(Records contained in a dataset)
________________________
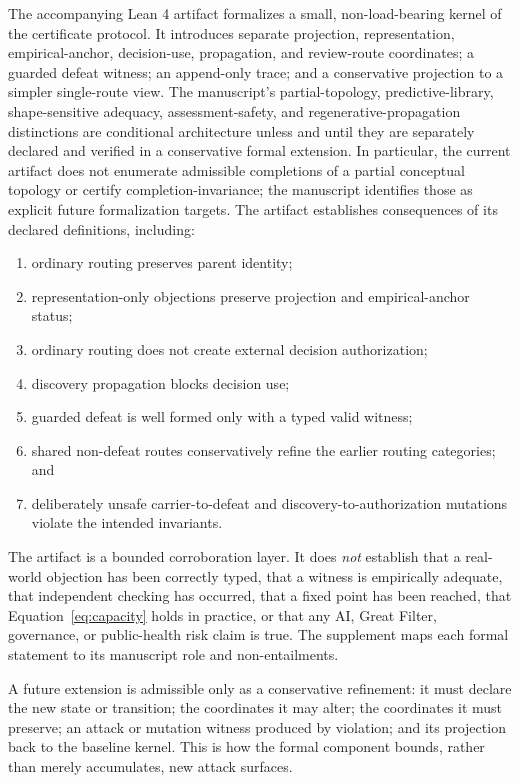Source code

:\documentclass[11pt]{article}
\begin{document}
\label{sec:lean}

The accompanying Lean 4 artifact formalizes a small, non-load-bearing kernel of the certificate protocol. It introduces separate projection, representation, empirical-anchor, decision-use, propagation, and review-route coordinates; a guarded defeat witness; an append-only trace; and a conservative projection to a simpler single-route view. The manuscript's partial-topology, predictive-library, shape-sensitive adequacy, assessment-safety, and regenerative-propagation distinctions are conditional architecture unless and until they are separately declared and verified in a conservative formal extension. In particular, the current artifact does not enumerate admissible completions of a partial conceptual topology or certify completion-invariance; the manuscript identifies those as explicit future formalization targets. The artifact establishes consequences of its declared definitions, including:
\begin{enumerate}[label=(\alph*)]
\item ordinary routing preserves parent identity;
\item representation-only objections preserve projection and empirical-anchor status;
\item ordinary routing does not create external decision authorization;
\item discovery propagation blocks decision use;
\item guarded defeat is well formed only with a typed valid witness;
\item shared non-defeat routes conservatively refine the earlier routing categories; and
\item deliberately unsafe carrier-to-defeat and discovery-to-authorization mutations violate the intended invariants.
\end{enumerate}

The artifact is a bounded corroboration layer. It does \emph{not} establish that a real-world objection has been correctly typed, that a witness is empirically adequate, that independent checking has occurred, that a fixed point has been reached, that Equation~\eqref{eq:capacity} holds in practice, or that any AI, Great Filter, governance, or public-health risk claim is true. The supplement maps each formal statement to its manuscript role and non-entailments.

A future extension is admissible only as a conservative refinement: it must declare the new state or transition; the coordinates it may alter; the coordinates it must preserve; an attack or mutation witness produced by violation; and its projection back to the baseline kernel. This is how the formal component bounds, rather than merely accumulates, new attack surfaces.
\end{document}
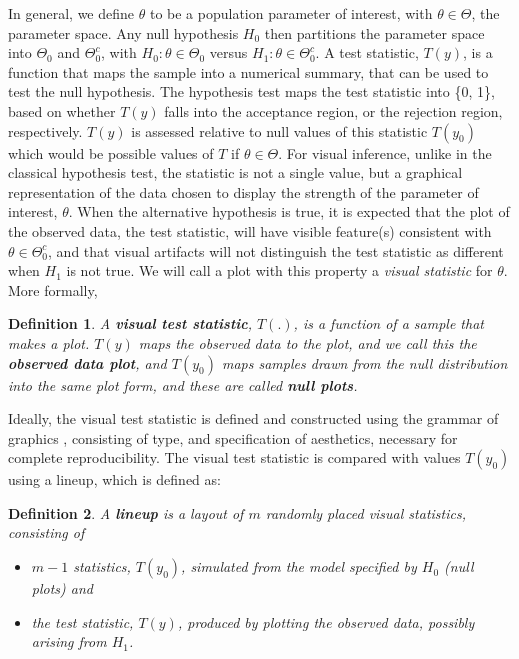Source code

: \documentclass{article}
\newtheorem{dfn}{Definition}[section]
\begin{document}
In general, we define $\theta$ to be a population parameter of interest, with $\theta \in \Theta$, the parameter space. Any null hypothesis $H_0$ then partitions the parameter space into $\Theta_0$ and $\Theta_0^c$, with $H_0: \theta \in \Theta_0$ versus $H_1: \theta \in \Theta_0^c$. A test statistic, $T(y)$, is a function that maps the sample into a numerical summary, that can be used to test the null hypothesis. The hypothesis test maps the test statistic into \{0, 1\}, based on whether $T(y)$ falls into the acceptance region, or the rejection region, respectively. $T(y)$ is assessed relative to null values of this statistic $T(y_0)$ which would be possible values of $T$ if $\theta \in \Theta$.  %
For visual inference, unlike in the classical hypothesis test, the statistic is not a single value, but a graphical representation of the data chosen to display the strength of the parameter of interest, $\theta$. When the alternative hypothesis is true, it is expected that the plot of the observed data, the test statistic, will have visible feature(s) consistent with $\theta \in \Theta_0^c$, and that visual artifacts will not distinguish the test statistic as different when $H_1$ is not true. We will call a plot with this property a {\it visual statistic} for $\theta$. More formally, 

\begin{dfn} \label{dfn:test}
A \textbf{visual test statistic}, $T(.)$, is a function of a sample that makes a plot. $T(y)$ maps the observed data to the plot, and we call this the \textbf{observed data plot}, and $T(y_0)$ maps samples drawn from the null distribution into the same plot form, and these are called \textbf{null plots}. 
\end{dfn}

\noindent Ideally, the visual test statistic is defined and constructed using the grammar of graphics \citep{wilkinson:1999,hadley:2009}, consisting of type, and specification of aesthetics, necessary for complete reproducibility. The visual test statistic is compared with values $T(y_0)$ using a lineup, which is defined as:

\begin{dfn}\label{dfn:lplot}
A \textbf{lineup} is a layout of $m$ randomly placed visual statistics, consisting of 
\begin{itemize}\itemsep-3pt
\item $m-1$ statistics, $T(y_0)$, simulated from the model specified by $H_0$  (null plots) and 
\item the test statistic, $T(y)$, produced by plotting the observed data, possibly arising from $H_1$.
\end{itemize}
\end{dfn}
\end{document}
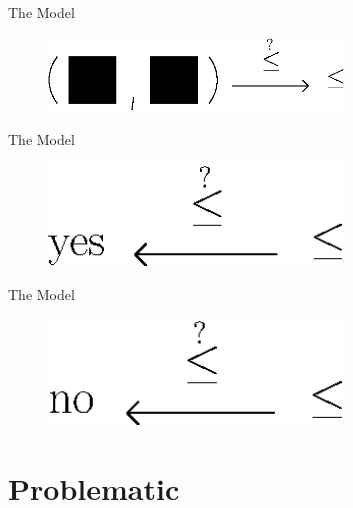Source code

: \documentclass{beamer}
\begin{document}
\begin{frame}[c]{The Model}
\begin{figure}[hbtp]
\centering
\includegraphics[width=0.7\textwidth]{fig/box/ask}
\end{figure}
\end{frame}

\begin{frame}[c]{The Model}
\begin{figure}[hbtp]
\centering
\includegraphics[width=0.7\textwidth]{fig/box/yes}
\end{figure}
\end{frame}

\begin{frame}[c]{The Model}
\begin{figure}[hbtp]
\centering
\includegraphics[width=0.7\textwidth]{fig/box/no}
\end{figure}
\end{frame}

\section{Problematic}
\end{document}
________________________
### WHAT YOU HAVE TO DO
Repeat the data word for word. Images are not part of the copy.

### SOLUTION TO THIS PROBLEM
Source code

:\documentclass[11pt]{article}
\begin{document}
\label{sec:lean}

The accompanying Lean 4 artifact formalizes a small, non-load-bearing kernel of the certificate protocol. It introduces separate projection, representation, empirical-anchor, decision-use, propagation, and review-route coordinates; a guarded defeat witness; an append-only trace; and a conservative projection to a simpler single-route view. The manuscript's partial-topology, predictive-library, shape-sensitive adequacy, assessment-safety, and regenerative-propagation distinctions are conditional architecture unless and until they are separately declared and verified in a conservative formal extension. In particular, the current artifact does not enumerate admissible completions of a partial conceptual topology or certify completion-invariance; the manuscript identifies those as explicit future formalization targets. The artifact establishes consequences of its declared definitions, including:
\begin{enumerate}[label=(\alph*)]
\item ordinary routing preserves parent identity;
\item representation-only objections preserve projection and empirical-anchor status;
\item ordinary routing does not create external decision authorization;
\item discovery propagation blocks decision use;
\item guarded defeat is well formed only with a typed valid witness;
\item shared non-defeat routes conservatively refine the earlier routing categories; and
\item deliberately unsafe carrier-to-defeat and discovery-to-authorization mutations violate the intended invariants.
\end{enumerate}

The artifact is a bounded corroboration layer. It does \emph{not} establish that a real-world objection has been correctly typed, that a witness is empirically adequate, that independent checking has occurred, that a fixed point has been reached, that Equation~\eqref{eq:capacity} holds in practice, or that any AI, Great Filter, governance, or public-health risk claim is true. The supplement maps each formal statement to its manuscript role and non-entailments.

A future extension is admissible only as a conservative refinement: it must declare the new state or transition; the coordinates it may alter; the coordinates it must preserve; an attack or mutation witness produced by violation; and its projection back to the baseline kernel. This is how the formal component bounds, rather than merely accumulates, new attack surfaces.
\end{document}
Source code

: \documentclass{article}
\newtheorem{dfn}{Definition}[section]
\begin{document}
In general, we define $\theta$ to be a population parameter of interest, with $\theta \in \Theta$, the parameter space. Any null hypothesis $H_0$ then partitions the parameter space into $\Theta_0$ and $\Theta_0^c$, with $H_0: \theta \in \Theta_0$ versus $H_1: \theta \in \Theta_0^c$. A test statistic, $T(y)$, is a function that maps the sample into a numerical summary, that can be used to test the null hypothesis. The hypothesis test maps the test statistic into \{0, 1\}, based on whether $T(y)$ falls into the acceptance region, or the rejection region, respectively. $T(y)$ is assessed relative to null values of this statistic $T(y_0)$ which would be possible values of $T$ if $\theta \in \Theta$.  %
For visual inference, unlike in the classical hypothesis test, the statistic is not a single value, but a graphical representation of the data chosen to display the strength of the parameter of interest, $\theta$. When the alternative hypothesis is true, it is expected that the plot of the observed data, the test statistic, will have visible feature(s) consistent with $\theta \in \Theta_0^c$, and that visual artifacts will not distinguish the test statistic as different when $H_1$ is not true. We will call a plot with this property a {\it visual statistic} for $\theta$. More formally, 

\begin{dfn} \label{dfn:test}
A \textbf{visual test statistic}, $T(.)$, is a function of a sample that makes a plot. $T(y)$ maps the observed data to the plot, and we call this the \textbf{observed data plot}, and $T(y_0)$ maps samples drawn from the null distribution into the same plot form, and these are called \textbf{null plots}. 
\end{dfn}

\noindent Ideally, the visual test statistic is defined and constructed using the grammar of graphics \citep{wilkinson:1999,hadley:2009}, consisting of type, and specification of aesthetics, necessary for complete reproducibility. The visual test statistic is compared with values $T(y_0)$ using a lineup, which is defined as:

\begin{dfn}\label{dfn:lplot}
A \textbf{lineup} is a layout of $m$ randomly placed visual statistics, consisting of 
\begin{itemize}\itemsep-3pt
\item $m-1$ statistics, $T(y_0)$, simulated from the model specified by $H_0$  (null plots) and 
\item the test statistic, $T(y)$, produced by plotting the observed data, possibly arising from $H_1$.
\end{itemize}
\end{dfn}
\end{document}
Source code

: \documentclass{beamer}
\begin{document}
\begin{frame}[c]{The Model}
\begin{figure}[hbtp]
\centering
\includegraphics[width=0.7\textwidth]{fig/box/ask}
\end{figure}
\end{frame}

\begin{frame}[c]{The Model}
\begin{figure}[hbtp]
\centering
\includegraphics[width=0.7\textwidth]{fig/box/yes}
\end{figure}
\end{frame}

\begin{frame}[c]{The Model}
\begin{figure}[hbtp]
\centering
\includegraphics[width=0.7\textwidth]{fig/box/no}
\end{figure}
\end{frame}

\section{Problematic}
\end{document}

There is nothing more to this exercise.